La nouvelle génération de travailleurs migrants souffre toujours d'une série de problèmes « classiques », notamment la discrimination, la violation de leurs droits et un accès limité aux services sociaux essentiels, révèle une étude menée sur six mois dans la province minière septentrionale du Shanxi.
Afin d'aider ces jeunes à s'intégrer à la vie urbaine, le comité provincial de la Ligue de la jeunesse communiste chinoise a lancé un sondage en juillet 2010 dans onze villes, et a recueilli la participation de 5 000 jeunes travailleurs migrants.

Les résultats montrent que les travailleurs migrants souffrent de discrimination et d'un accès injustement limité aux services médicaux et scolaires pour leurs enfants.

« Ce qui m'ennuie le plus, c'est que puisque je n'ai pas de hukou local (permis de résidence permanent) pour moi ou pour les membres de ma famille, je dois payer une taxe additionnelle lourde pour envoyer mon fils à l'école primaire ici. Je ne peux pas me le permettre », explique Hu Zheng, un migrant âgé de trente ans originaire du Sichuan.

Depuis trois ans, Hu est employé comme ouvrier qualifié auprès du groupe de construction Sijian à Taiyuan, la capitale de la province. Il gagne à présent 4 000 yuans (606 dollars) par mois. Bien que son revenu ait considérablement augmenté depuis ses débuts, il n'ose toujours pas faire venir sa femme et leur fils sur place.

« Je travaille à la ville depuis des années, et j'aime la vie urbaine qui offre plus d'opportunités aux jeunes.
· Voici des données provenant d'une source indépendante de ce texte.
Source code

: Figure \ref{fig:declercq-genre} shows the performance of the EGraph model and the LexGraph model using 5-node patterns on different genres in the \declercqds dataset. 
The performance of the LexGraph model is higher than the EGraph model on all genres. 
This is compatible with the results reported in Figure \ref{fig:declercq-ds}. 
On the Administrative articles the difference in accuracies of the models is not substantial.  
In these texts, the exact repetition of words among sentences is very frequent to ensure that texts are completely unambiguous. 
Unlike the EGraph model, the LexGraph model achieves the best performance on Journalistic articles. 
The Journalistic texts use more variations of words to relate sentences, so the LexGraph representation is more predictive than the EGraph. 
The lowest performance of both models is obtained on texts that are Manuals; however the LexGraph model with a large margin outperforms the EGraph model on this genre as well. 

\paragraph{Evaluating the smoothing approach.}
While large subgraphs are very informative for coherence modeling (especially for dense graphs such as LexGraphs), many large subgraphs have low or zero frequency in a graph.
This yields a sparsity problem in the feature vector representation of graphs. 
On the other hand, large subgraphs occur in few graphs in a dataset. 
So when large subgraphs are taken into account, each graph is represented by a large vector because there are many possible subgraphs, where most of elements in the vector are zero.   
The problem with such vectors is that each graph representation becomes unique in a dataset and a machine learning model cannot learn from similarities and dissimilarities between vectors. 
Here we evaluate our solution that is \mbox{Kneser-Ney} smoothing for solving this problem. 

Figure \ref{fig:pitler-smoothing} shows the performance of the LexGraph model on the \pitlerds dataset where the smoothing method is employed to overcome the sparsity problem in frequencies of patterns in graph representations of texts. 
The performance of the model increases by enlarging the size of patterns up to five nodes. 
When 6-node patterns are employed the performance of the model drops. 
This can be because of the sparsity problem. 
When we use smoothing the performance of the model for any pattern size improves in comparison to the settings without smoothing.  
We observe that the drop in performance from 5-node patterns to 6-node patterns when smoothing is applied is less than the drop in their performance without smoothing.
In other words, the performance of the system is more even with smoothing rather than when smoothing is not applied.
Mais la longue séparation d'avec ma famille et la discrimination dont je fais souvent l'objet me dérangent », poursuit-il.

De nombreux travailleurs migrants rencontrent les mêmes problèmes. La majorité des participants à l'étude déclare se rendre rarement à l'hôpital en cas de maladie. Ils préfèrent aller dans de petites cliniques illégales qui proposent des traitements moins chers.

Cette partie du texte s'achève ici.